Living constitutionalists hold that the Constitution is a dynamic document whose broad principles must be applied to circumstances the Founders could not have foreseen, and that its meaning can legitimately evolve with society's changing standards. The late Ruth Bader Ginsburg exemplified this approach, as do Justices Sonia Sotomayor and Elena Kagan. This outlook is often associated with judicial activism, a willingness to use judicial power assertively to protect individual rights and to strike down laws the justices find incompatible with constitutional principle, even where the text is not explicit. The argument is one of necessity and justice: a document written in the eighteenth century cannot govern a modern society unless its principles are read flexibly, and the courts must sometimes act to protect minorities whom the majoritarian branches will not.
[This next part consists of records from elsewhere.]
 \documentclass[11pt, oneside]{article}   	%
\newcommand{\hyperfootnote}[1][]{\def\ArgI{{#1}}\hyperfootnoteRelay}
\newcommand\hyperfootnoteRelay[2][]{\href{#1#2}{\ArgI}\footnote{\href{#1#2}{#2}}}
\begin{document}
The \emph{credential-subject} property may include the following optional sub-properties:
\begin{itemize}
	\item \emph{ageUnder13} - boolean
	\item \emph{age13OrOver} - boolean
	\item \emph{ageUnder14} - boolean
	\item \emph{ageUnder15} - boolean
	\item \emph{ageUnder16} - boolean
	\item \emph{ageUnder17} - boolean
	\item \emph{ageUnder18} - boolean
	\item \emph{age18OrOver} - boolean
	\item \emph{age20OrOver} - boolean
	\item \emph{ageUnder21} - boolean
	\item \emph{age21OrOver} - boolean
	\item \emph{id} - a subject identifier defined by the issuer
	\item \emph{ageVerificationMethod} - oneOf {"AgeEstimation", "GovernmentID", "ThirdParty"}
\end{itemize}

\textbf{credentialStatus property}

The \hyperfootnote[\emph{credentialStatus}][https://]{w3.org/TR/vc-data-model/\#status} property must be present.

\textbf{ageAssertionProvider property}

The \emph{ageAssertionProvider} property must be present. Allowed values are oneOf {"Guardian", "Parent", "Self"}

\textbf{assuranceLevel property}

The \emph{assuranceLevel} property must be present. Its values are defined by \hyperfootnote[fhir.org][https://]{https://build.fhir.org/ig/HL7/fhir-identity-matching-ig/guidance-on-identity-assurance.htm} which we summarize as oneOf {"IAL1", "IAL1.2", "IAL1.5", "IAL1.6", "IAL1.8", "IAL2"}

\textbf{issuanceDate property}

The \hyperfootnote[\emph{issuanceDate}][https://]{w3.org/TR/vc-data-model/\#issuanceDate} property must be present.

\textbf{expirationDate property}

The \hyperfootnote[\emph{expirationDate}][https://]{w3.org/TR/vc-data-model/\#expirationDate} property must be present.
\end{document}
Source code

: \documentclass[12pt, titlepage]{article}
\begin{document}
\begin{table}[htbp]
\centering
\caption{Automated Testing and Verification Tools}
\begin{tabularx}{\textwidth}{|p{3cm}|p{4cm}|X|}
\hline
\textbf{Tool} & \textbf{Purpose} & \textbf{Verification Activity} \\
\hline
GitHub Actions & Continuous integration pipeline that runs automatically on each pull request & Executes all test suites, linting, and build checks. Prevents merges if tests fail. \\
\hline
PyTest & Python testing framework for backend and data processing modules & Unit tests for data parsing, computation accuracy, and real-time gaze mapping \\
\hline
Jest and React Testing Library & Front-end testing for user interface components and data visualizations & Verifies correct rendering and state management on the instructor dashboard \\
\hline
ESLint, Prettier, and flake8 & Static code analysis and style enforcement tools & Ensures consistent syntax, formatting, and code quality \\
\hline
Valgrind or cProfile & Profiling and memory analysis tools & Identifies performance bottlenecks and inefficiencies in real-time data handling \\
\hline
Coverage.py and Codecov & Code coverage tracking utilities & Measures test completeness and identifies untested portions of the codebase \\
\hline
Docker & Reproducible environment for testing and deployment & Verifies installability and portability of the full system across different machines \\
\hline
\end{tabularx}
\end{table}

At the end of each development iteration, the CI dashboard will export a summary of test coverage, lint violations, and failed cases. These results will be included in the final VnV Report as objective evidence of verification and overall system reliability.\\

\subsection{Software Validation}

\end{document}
It is important not to equate "activism" simply with one side of politics: a conservative Court that strikes down precedents and overturns the actions of elected bodies is, by the structural definition, also acting assertively rather than with restraint. The labels describe how boldly the Court uses its power, not merely the direction in which it rules.
These philosophical positions are closely related to two further pairs of terms candidates should command. Strict construction describes a narrow, literal reading of the constitutional text, typically associated with originalism and conservatism, while loose construction describes a broad, purposive reading that finds wider meaning in the text, typically associated with the living-constitution approach and liberalism. The distinction matters because it determines, for instance, how far the vague language of the Constitution — the "due process" clause, the Commerce Clause, the Eighth Amendment's bar on "cruel and unusual" punishment — is read to reach modern situations the Founders never contemplated. A strict constructionist will resist extending such phrases beyond their original understanding; a loose constructionist will read them as living principles capable of growth. Because so much of the Constitution is written in broad language, the choice between these interpretive stances is, in practice, a choice about the substantive content of American law, which is exactly why a President's nominations are scrutinised so closely for the philosophy they embody.
The Court's power is best understood through the cases in which it has reshaped American life. Each is stated below with its verified year; candidates should learn the principle, the year and the significance of each.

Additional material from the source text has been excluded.